## Supplied data
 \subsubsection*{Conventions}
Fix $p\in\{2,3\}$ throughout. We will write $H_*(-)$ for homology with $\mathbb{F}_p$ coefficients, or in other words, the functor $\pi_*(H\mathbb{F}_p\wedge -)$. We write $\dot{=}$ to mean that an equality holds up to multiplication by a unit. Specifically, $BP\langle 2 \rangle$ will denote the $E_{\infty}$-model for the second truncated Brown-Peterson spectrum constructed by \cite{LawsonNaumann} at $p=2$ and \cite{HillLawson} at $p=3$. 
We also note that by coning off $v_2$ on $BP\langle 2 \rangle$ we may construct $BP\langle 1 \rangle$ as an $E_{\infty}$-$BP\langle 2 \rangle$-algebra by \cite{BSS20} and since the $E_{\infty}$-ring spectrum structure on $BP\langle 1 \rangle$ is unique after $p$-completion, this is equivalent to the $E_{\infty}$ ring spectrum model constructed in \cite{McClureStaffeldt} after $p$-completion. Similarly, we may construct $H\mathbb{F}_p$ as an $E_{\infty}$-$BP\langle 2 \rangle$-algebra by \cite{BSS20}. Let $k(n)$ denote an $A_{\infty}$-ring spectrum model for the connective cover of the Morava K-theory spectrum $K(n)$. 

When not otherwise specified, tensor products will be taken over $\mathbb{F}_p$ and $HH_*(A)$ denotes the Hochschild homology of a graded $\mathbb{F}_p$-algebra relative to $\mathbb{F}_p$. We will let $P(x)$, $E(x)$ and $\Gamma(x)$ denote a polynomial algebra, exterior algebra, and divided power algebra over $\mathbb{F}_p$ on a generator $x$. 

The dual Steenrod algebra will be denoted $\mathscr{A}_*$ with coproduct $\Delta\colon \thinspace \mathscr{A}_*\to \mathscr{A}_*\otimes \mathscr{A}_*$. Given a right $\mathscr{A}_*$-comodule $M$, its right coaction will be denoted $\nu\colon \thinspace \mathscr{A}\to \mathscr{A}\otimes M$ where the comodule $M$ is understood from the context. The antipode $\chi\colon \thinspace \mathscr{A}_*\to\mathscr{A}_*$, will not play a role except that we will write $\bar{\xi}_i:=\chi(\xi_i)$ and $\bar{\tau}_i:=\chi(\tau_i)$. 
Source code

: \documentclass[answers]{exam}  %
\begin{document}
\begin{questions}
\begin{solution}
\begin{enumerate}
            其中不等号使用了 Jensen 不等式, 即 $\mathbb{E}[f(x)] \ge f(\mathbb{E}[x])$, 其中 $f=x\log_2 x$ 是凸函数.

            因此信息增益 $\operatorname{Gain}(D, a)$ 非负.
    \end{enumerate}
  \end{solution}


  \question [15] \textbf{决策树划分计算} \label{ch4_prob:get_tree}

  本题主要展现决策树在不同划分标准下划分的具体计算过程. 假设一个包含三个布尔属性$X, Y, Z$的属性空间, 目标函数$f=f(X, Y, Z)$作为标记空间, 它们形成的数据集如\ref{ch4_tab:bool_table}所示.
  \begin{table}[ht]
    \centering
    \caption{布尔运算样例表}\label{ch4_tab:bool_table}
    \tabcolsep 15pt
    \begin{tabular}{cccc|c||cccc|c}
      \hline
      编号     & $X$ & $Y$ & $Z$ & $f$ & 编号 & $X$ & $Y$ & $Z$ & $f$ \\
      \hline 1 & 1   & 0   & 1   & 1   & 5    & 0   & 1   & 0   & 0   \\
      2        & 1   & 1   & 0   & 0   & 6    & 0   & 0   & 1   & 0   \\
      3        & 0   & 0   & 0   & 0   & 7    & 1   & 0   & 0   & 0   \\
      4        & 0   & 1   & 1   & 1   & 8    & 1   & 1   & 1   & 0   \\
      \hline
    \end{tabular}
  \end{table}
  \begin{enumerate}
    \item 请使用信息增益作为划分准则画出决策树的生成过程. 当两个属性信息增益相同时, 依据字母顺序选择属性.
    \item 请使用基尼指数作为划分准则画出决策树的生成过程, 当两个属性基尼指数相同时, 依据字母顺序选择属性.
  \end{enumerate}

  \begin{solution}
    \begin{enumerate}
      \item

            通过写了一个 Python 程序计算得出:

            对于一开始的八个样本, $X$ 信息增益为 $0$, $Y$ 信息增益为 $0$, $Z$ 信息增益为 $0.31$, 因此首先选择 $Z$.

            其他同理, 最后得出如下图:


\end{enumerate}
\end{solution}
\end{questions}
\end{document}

## Task to complete
Search the data above for the word "begin". Copy each line it is in.

## Solution for this problem
\begin{document}
\begin{questions}
\begin{solution}
\begin{enumerate}
  \begin{table}[ht]
    \begin{tabular}{cccc|c||cccc|c}
  \begin{enumerate}
  \begin{solution}
    \begin{enumerate}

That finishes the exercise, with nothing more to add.